Another typical aspect of African matriarchy is the dowry paid by the man, a custom reversed in European counties. The woman
holds a privileged position in Africa and so it is she who receives a guarantee in the form of a dowry in the alliance called marriage. Thus if the marriage is broken off it is to the man’s disadvantage
A few thousand years ago, many goddess-oriented civilizations were destroyed by aggressive Indo-European tribes who worshipped aggressive sky gods, and females lost their sacredness. That is an essential ingredient in the invasion of Africa by the newer monotheistic world religions: Judaism, Islam, and Christianity, whose one god is male. It also took shape in the Iron Age, when men dominated societies in Europe and the Middle East. The origins of patriarchal systems in Africa, and elsewhere, are a consequence of an infamy or sacrilege resulting from the brutal violation of the sacred. Marduk, the Babylonian patriarchal figure, murders his mother Tiamat and forms the cosmos from her body; similarly, Tlaloc, the patriarchal rain god of the Aztecs, began the foundation of the world by murdering his mother as soon as he was born from her body. In Greek mythology, myths describing the rise of Zeus over the Titans, have many sexual conquests; the rape of Persephone by Hades, the slaying of the Medusa by Perseus, and the slaying of the Sphinx by Oedipus, depict a transition from matriarchy to patriarchy.

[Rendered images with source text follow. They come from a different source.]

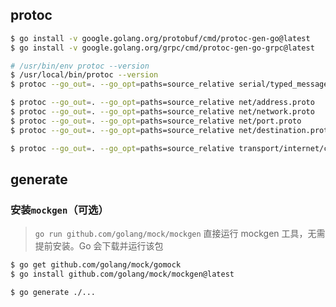 
## protoc

```bash
$ go install -v google.golang.org/protobuf/cmd/protoc-gen-go@latest
$ go install -v google.golang.org/grpc/cmd/protoc-gen-go-grpc@latest

# /usr/bin/env protoc --version
$ /usr/local/bin/protoc --version
$ protoc --go_out=. --go_opt=paths=source_relative serial/typed_message.proto

$ protoc --go_out=. --go_opt=paths=source_relative net/address.proto
$ protoc --go_out=. --go_opt=paths=source_relative net/network.proto
$ protoc --go_out=. --go_opt=paths=source_relative net/port.proto
$ protoc --go_out=. --go_opt=paths=source_relative net/destination.proto

$ protoc --go_out=. --go_opt=paths=source_relative transport/internet/config.proto
```

## generate

### 安装`mockgen`（可选）

> `go run github.com/golang/mock/mockgen` 直接运行 mockgen 工具，无需提前安装。Go 会下载并运行该包

```bash
$ go get github.com/golang/mock/gomock
$ go install github.com/golang/mock/mockgen@latest
```

```bash
$ go generate ./...
```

In conclusion, peace building is a process that must be participatory. Therefore, men as well as women must be involved in the process. A bird (society) with one wing (gender) can not fly as it is said. Women play an equally important role in the resolution of conflicts. In the “Kogtla” process (Kalahari Desert, Namibia; south Africa. see below), the Bushmen are conscious of this, and women are not excluded. In contrast to certain tribes that don’t give the credence to women, the Bushmen promote participation of both genders in handling their community matters. An old African story explains mythically that “the reasons why many wars kill women, children and the elderly is because women give birth to those who will become the future soldiers and when they kill the women, they eliminate the children-to-be that would grow to be soldiers and take revenge. By killing the elders, they erase the memory of the past about how things were.”
My brief opinion is that African women are victimized by an African cultural sexism that has been passed down and is still being practiced as part of a normal and acceptable culture in African society. Gender issues are contradictory to the usual cultural discourse that promotes respect and dignity of women, and still not a priority for African societies. African societies must work hard to end repression of women and to promote an appropriate representation at all levels by women.